DATA
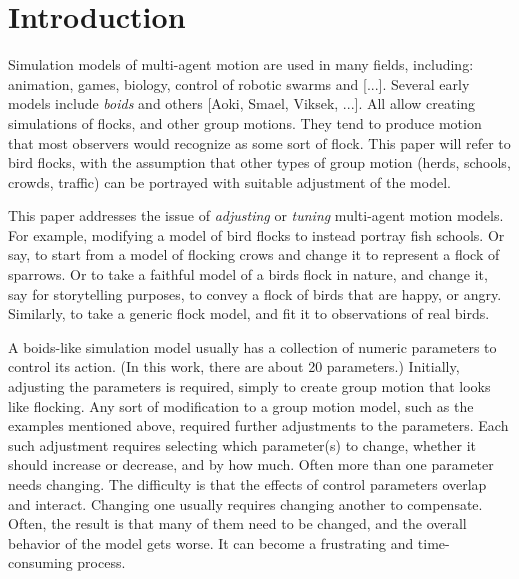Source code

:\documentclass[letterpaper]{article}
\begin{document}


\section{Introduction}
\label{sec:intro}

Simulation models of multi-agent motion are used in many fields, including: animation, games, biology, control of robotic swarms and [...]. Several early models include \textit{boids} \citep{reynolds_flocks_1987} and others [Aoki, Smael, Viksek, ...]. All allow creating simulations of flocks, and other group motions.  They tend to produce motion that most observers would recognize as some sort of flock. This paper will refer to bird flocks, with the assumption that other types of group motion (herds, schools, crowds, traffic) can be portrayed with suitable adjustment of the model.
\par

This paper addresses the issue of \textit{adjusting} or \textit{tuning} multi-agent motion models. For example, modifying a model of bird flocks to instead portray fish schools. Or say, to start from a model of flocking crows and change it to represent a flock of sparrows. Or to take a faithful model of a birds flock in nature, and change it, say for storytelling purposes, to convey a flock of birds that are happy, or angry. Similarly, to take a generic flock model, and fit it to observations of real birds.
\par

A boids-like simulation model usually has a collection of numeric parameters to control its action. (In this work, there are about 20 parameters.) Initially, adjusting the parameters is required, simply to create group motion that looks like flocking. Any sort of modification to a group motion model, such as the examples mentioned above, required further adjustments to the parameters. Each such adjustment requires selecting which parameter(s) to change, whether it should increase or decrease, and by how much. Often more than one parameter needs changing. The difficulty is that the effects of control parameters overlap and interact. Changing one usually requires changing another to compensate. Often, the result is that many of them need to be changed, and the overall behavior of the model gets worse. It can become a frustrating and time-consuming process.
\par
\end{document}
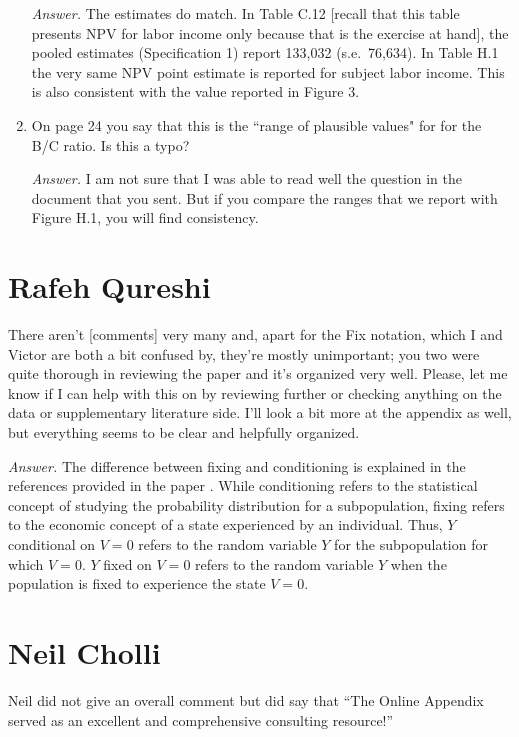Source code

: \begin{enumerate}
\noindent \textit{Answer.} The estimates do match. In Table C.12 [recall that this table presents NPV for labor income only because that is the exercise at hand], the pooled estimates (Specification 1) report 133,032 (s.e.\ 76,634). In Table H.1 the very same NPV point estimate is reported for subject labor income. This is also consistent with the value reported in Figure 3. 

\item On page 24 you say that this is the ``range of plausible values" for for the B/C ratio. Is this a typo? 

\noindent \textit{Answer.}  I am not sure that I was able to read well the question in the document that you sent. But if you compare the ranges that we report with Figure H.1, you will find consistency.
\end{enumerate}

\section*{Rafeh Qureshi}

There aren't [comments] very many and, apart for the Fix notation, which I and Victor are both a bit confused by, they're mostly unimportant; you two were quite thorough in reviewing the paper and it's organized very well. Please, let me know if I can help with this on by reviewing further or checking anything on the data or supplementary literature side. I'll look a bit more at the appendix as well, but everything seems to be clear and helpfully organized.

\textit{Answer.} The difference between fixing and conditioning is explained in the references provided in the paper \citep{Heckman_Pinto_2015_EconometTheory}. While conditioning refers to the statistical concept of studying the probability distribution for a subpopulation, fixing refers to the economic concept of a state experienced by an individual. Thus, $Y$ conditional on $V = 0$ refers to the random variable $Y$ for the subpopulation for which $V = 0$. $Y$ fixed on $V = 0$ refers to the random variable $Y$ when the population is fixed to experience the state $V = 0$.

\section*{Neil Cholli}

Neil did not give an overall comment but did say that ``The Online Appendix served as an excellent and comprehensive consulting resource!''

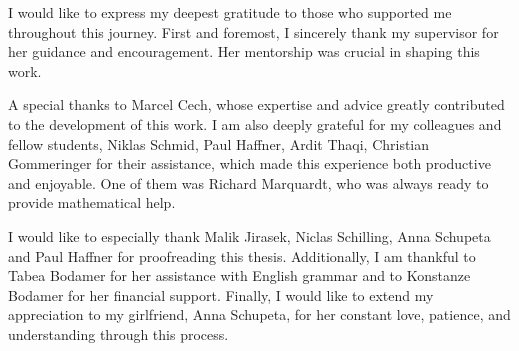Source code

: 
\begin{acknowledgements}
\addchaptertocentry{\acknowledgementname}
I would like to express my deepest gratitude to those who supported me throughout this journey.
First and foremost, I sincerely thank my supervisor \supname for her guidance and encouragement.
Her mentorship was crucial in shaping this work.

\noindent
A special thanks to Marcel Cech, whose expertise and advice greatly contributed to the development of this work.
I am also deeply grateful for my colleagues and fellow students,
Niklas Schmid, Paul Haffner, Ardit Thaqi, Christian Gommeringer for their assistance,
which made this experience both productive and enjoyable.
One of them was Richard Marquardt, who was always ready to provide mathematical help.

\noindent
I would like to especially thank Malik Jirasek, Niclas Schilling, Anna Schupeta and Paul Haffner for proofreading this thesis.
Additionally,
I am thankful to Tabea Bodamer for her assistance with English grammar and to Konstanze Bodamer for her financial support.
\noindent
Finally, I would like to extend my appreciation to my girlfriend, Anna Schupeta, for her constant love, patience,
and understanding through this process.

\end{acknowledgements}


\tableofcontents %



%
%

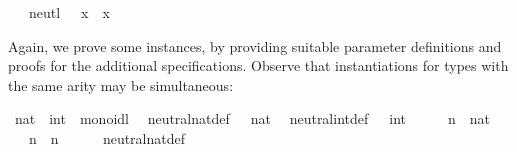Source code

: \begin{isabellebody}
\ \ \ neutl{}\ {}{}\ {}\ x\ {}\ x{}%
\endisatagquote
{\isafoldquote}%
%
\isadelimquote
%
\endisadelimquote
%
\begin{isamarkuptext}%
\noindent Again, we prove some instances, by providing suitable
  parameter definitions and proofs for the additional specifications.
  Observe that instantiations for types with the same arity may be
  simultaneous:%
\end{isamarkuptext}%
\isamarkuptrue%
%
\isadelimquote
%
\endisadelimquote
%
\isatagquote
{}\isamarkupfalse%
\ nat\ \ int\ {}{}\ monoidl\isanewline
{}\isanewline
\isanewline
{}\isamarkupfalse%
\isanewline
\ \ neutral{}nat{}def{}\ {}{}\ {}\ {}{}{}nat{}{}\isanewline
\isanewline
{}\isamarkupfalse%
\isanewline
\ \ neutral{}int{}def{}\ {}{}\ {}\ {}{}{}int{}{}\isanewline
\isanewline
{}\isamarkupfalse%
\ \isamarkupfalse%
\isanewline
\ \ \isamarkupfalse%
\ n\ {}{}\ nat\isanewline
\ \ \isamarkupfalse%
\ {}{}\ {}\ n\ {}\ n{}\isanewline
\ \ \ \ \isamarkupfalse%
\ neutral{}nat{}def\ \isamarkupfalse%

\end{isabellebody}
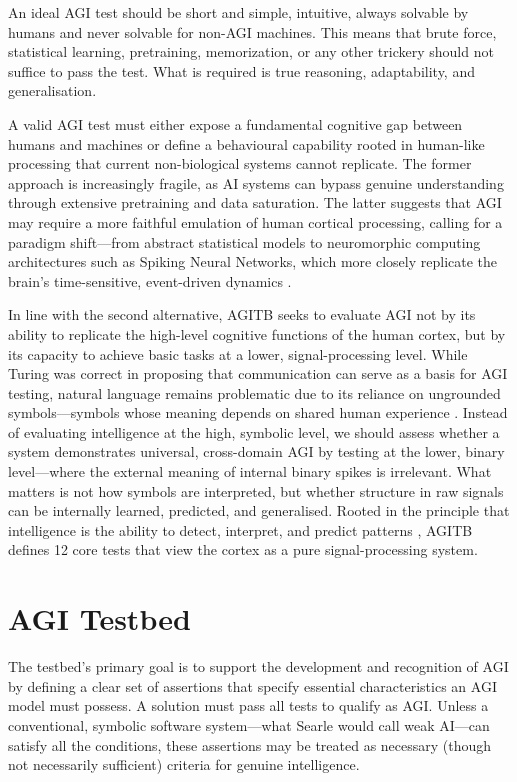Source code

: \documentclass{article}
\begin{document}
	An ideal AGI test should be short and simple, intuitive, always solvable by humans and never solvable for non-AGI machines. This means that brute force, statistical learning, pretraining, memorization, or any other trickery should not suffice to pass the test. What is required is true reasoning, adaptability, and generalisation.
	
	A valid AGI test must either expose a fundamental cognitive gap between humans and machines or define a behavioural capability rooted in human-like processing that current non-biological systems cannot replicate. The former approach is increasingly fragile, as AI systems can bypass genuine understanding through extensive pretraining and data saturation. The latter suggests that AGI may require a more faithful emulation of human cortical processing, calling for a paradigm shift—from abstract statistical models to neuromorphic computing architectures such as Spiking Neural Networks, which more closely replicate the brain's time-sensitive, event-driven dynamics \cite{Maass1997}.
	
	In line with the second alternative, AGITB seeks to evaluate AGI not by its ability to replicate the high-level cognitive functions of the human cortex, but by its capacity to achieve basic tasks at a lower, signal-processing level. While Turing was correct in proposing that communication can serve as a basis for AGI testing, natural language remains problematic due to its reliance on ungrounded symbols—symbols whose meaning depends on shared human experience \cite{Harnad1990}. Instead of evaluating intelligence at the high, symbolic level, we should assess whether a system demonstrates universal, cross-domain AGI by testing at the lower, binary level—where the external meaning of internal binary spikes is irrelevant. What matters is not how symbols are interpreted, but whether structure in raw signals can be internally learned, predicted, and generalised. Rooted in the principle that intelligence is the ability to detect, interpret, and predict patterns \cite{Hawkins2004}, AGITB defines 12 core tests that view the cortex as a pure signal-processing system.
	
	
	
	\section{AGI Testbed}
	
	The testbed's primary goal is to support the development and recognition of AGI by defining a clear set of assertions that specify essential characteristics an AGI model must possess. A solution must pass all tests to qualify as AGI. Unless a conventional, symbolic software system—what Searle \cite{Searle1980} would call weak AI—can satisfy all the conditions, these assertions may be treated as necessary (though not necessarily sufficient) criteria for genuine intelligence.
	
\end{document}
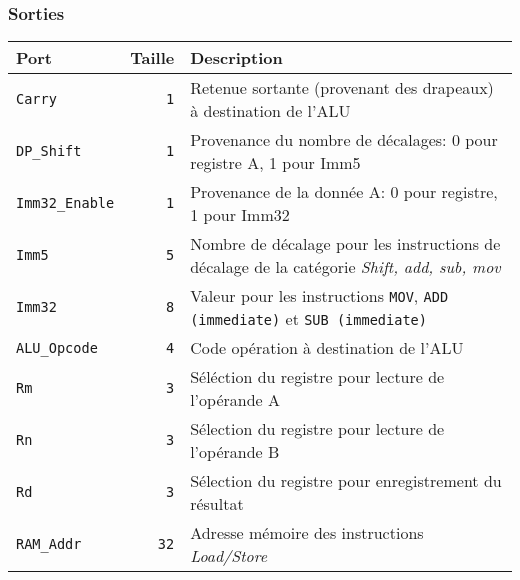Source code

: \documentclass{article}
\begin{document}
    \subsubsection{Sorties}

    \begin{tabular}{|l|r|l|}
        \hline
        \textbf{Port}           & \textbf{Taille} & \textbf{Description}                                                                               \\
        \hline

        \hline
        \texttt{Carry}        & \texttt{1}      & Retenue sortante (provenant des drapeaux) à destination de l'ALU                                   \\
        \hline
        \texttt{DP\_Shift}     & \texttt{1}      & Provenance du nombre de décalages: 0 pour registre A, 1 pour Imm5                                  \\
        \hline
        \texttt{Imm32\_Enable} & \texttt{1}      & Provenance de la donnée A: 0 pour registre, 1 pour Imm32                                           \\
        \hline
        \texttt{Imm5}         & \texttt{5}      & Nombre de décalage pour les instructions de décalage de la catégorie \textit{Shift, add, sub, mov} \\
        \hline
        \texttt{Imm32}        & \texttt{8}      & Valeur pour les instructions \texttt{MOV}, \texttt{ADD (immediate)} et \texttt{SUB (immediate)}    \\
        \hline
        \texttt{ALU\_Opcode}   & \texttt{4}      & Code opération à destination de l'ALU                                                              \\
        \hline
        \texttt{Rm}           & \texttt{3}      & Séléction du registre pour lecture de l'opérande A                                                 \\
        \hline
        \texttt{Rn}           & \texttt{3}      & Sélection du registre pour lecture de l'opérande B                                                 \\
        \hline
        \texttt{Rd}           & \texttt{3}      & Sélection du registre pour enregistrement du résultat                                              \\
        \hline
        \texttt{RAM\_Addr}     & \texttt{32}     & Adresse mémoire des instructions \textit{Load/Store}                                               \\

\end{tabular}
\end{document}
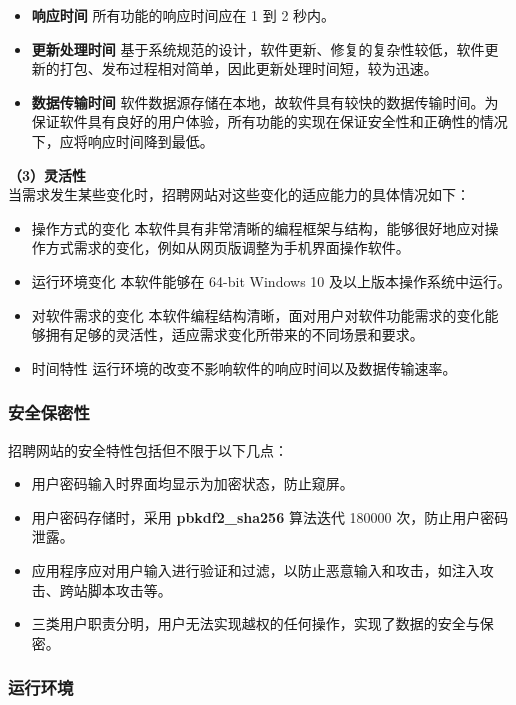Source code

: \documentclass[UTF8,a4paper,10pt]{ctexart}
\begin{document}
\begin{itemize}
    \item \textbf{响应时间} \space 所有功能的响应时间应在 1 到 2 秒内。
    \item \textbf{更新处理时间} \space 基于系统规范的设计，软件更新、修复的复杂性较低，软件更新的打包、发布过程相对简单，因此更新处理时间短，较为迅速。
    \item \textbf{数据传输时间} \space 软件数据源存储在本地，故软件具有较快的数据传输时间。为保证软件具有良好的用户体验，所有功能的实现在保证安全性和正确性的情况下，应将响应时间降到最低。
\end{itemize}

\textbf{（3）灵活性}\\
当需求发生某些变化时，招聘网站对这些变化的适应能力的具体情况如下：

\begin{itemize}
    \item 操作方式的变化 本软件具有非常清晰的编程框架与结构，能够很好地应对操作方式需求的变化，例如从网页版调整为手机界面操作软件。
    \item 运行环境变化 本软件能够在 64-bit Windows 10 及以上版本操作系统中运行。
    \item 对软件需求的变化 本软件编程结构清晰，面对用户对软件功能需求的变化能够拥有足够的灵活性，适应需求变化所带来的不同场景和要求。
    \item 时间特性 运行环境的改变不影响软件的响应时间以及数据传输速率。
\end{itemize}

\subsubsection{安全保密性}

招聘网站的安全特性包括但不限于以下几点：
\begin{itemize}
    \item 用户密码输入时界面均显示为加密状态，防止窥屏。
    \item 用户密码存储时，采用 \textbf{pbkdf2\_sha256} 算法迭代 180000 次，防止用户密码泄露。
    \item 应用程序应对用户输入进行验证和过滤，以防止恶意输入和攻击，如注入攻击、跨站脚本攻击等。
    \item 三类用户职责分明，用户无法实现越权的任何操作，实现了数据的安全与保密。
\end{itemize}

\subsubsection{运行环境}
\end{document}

YOUR ASSIGNMENT
Transcribe exactly the lines that run from the first line of the records above through the line with "A boids-like simulation", and include both of those lines; pictures stay out.

OUTPUT FOR THIS TASK
Source code

:\documentclass[letterpaper]{article}
\begin{document}


\section{Introduction}
\label{sec:intro}

Simulation models of multi-agent motion are used in many fields, including: animation, games, biology, control of robotic swarms and [...]. Several early models include \textit{boids} \citep{reynolds_flocks_1987} and others [Aoki, Smael, Viksek, ...]. All allow creating simulations of flocks, and other group motions.  They tend to produce motion that most observers would recognize as some sort of flock. This paper will refer to bird flocks, with the assumption that other types of group motion (herds, schools, crowds, traffic) can be portrayed with suitable adjustment of the model.
\par

This paper addresses the issue of \textit{adjusting} or \textit{tuning} multi-agent motion models. For example, modifying a model of bird flocks to instead portray fish schools. Or say, to start from a model of flocking crows and change it to represent a flock of sparrows. Or to take a faithful model of a birds flock in nature, and change it, say for storytelling purposes, to convey a flock of birds that are happy, or angry. Similarly, to take a generic flock model, and fit it to observations of real birds.
\par

A boids-like simulation model usually has a collection of numeric parameters to control its action. (In this work, there are about 20 parameters.) Initially, adjusting the parameters is required, simply to create group motion that looks like flocking. Any sort of modification to a group motion model, such as the examples mentioned above, required further adjustments to the parameters. Each such adjustment requires selecting which parameter(s) to change, whether it should increase or decrease, and by how much. Often more than one parameter needs changing. The difficulty is that the effects of control parameters overlap and interact. Changing one usually requires changing another to compensate. Often, the result is that many of them need to be changed, and the overall behavior of the model gets worse. It can become a frustrating and time-consuming process.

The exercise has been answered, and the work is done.